— Exercise goal —
What you return must be the full data, repeated verbatim, with no pictures in it.

Extracted data entries
+--

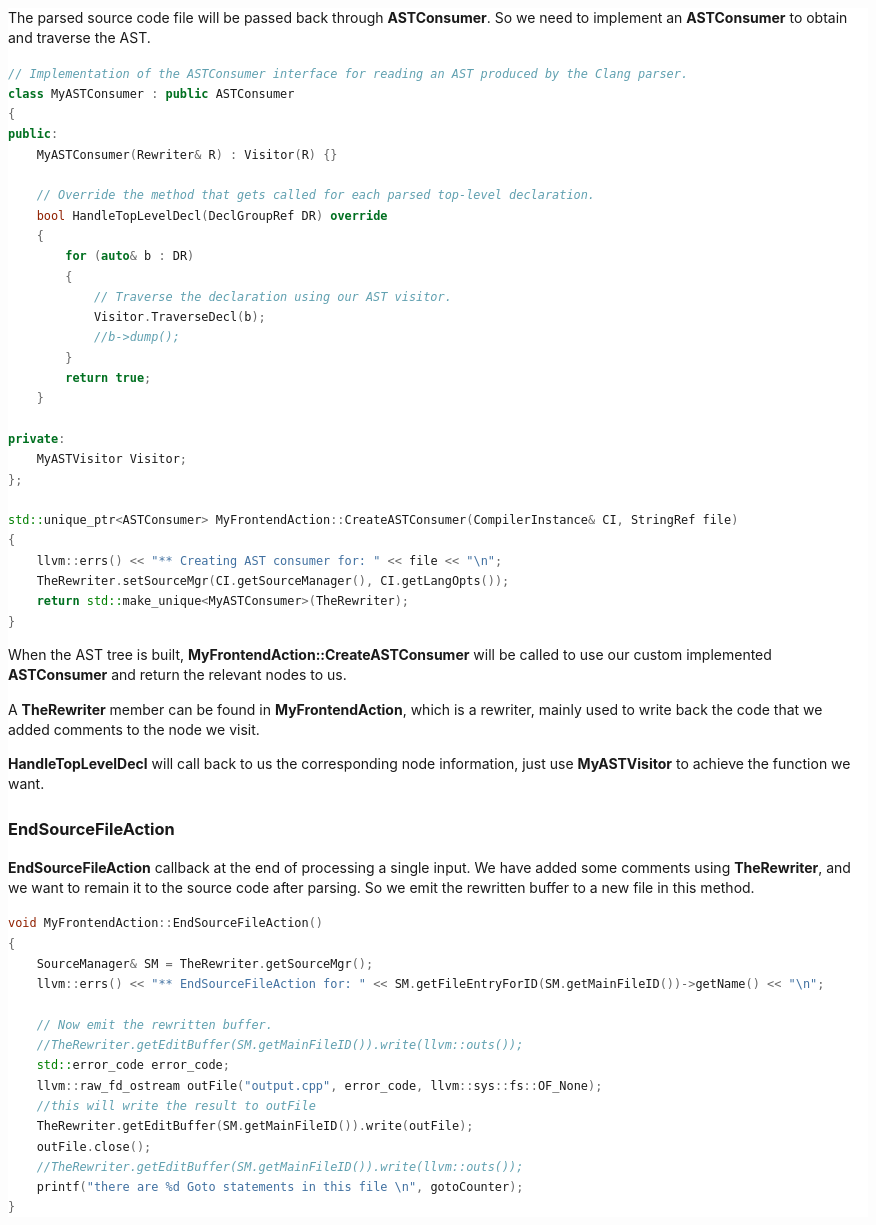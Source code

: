 The parsed source code file will be passed back through **ASTConsumer**. So we need to implement an **ASTConsumer** to obtain and traverse the AST.

```c++
// Implementation of the ASTConsumer interface for reading an AST produced by the Clang parser.
class MyASTConsumer : public ASTConsumer
{
public:
    MyASTConsumer(Rewriter& R) : Visitor(R) {}

    // Override the method that gets called for each parsed top-level declaration.
    bool HandleTopLevelDecl(DeclGroupRef DR) override
    {
        for (auto& b : DR)
        {
            // Traverse the declaration using our AST visitor.
            Visitor.TraverseDecl(b);
            //b->dump();
        }
        return true;
    }

private:
    MyASTVisitor Visitor;
};

std::unique_ptr<ASTConsumer> MyFrontendAction::CreateASTConsumer(CompilerInstance& CI, StringRef file)
{
    llvm::errs() << "** Creating AST consumer for: " << file << "\n";
    TheRewriter.setSourceMgr(CI.getSourceManager(), CI.getLangOpts());
    return std::make_unique<MyASTConsumer>(TheRewriter);
}
```

When the AST tree is built, **MyFrontendAction::CreateASTConsumer** will be called to use our custom implemented **ASTConsumer** and return the relevant nodes to us. 

A **TheRewriter** member can be found in **MyFrontendAction**, which is a rewriter, mainly used to write back the code that we added comments to the node we visit.

**HandleTopLevelDecl** will call back to us the corresponding node information, just use **MyASTVisitor** to achieve the function we want.

### EndSourceFileAction

**EndSourceFileAction** callback at the end of processing a single input.  We have added some comments using **TheRewriter**, and we want to remain it to the source code after parsing. So we emit the rewritten buffer to a new file in this method.

```c++
void MyFrontendAction::EndSourceFileAction()
{
    SourceManager& SM = TheRewriter.getSourceMgr();
    llvm::errs() << "** EndSourceFileAction for: " << SM.getFileEntryForID(SM.getMainFileID())->getName() << "\n";

    // Now emit the rewritten buffer.
    //TheRewriter.getEditBuffer(SM.getMainFileID()).write(llvm::outs());
    std::error_code error_code;
    llvm::raw_fd_ostream outFile("output.cpp", error_code, llvm::sys::fs::OF_None);
    //this will write the result to outFile
    TheRewriter.getEditBuffer(SM.getMainFileID()).write(outFile);
    outFile.close();
    //TheRewriter.getEditBuffer(SM.getMainFileID()).write(llvm::outs());
    printf("there are %d Goto statements in this file \n", gotoCounter);
}
```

+--

— Expected answer —
Source code

: The parsed source code file will be passed back through **ASTConsumer**. So we need to implement an **ASTConsumer** to obtain and traverse the AST.

```c++
// Implementation of the ASTConsumer interface for reading an AST produced by the Clang parser.
class MyASTConsumer : public ASTConsumer
{
public:
    MyASTConsumer(Rewriter& R) : Visitor(R) {}

    // Override the method that gets called for each parsed top-level declaration.
    bool HandleTopLevelDecl(DeclGroupRef DR) override
    {
        for (auto& b : DR)
        {
            // Traverse the declaration using our AST visitor.
            Visitor.TraverseDecl(b);
            //b->dump();
        }
        return true;
    }

private:
    MyASTVisitor Visitor;
};

std::unique_ptr<ASTConsumer> MyFrontendAction::CreateASTConsumer(CompilerInstance& CI, StringRef file)
{
    llvm::errs() << "** Creating AST consumer for: " << file << "\n";
    TheRewriter.setSourceMgr(CI.getSourceManager(), CI.getLangOpts());
    return std::make_unique<MyASTConsumer>(TheRewriter);
}
```

When the AST tree is built, **MyFrontendAction::CreateASTConsumer** will be called to use our custom implemented **ASTConsumer** and return the relevant nodes to us. 

A **TheRewriter** member can be found in **MyFrontendAction**, which is a rewriter, mainly used to write back the code that we added comments to the node we visit.

**HandleTopLevelDecl** will call back to us the corresponding node information, just use **MyASTVisitor** to achieve the function we want.

### EndSourceFileAction

**EndSourceFileAction** callback at the end of processing a single input.  We have added some comments using **TheRewriter**, and we want to remain it to the source code after parsing. So we emit the rewritten buffer to a new file in this method.

```c++
void MyFrontendAction::EndSourceFileAction()
{
    SourceManager& SM = TheRewriter.getSourceMgr();
    llvm::errs() << "** EndSourceFileAction for: " << SM.getFileEntryForID(SM.getMainFileID())->getName() << "\n";

    // Now emit the rewritten buffer.
    //TheRewriter.getEditBuffer(SM.getMainFileID()).write(llvm::outs());
    std::error_code error_code;
    llvm::raw_fd_ostream outFile("output.cpp", error_code, llvm::sys::fs::OF_None);
    //this will write the result to outFile
    TheRewriter.getEditBuffer(SM.getMainFileID()).write(outFile);
    outFile.close();
    //TheRewriter.getEditBuffer(SM.getMainFileID()).write(llvm::outs());
    printf("there are %d Goto statements in this file \n", gotoCounter);
}
```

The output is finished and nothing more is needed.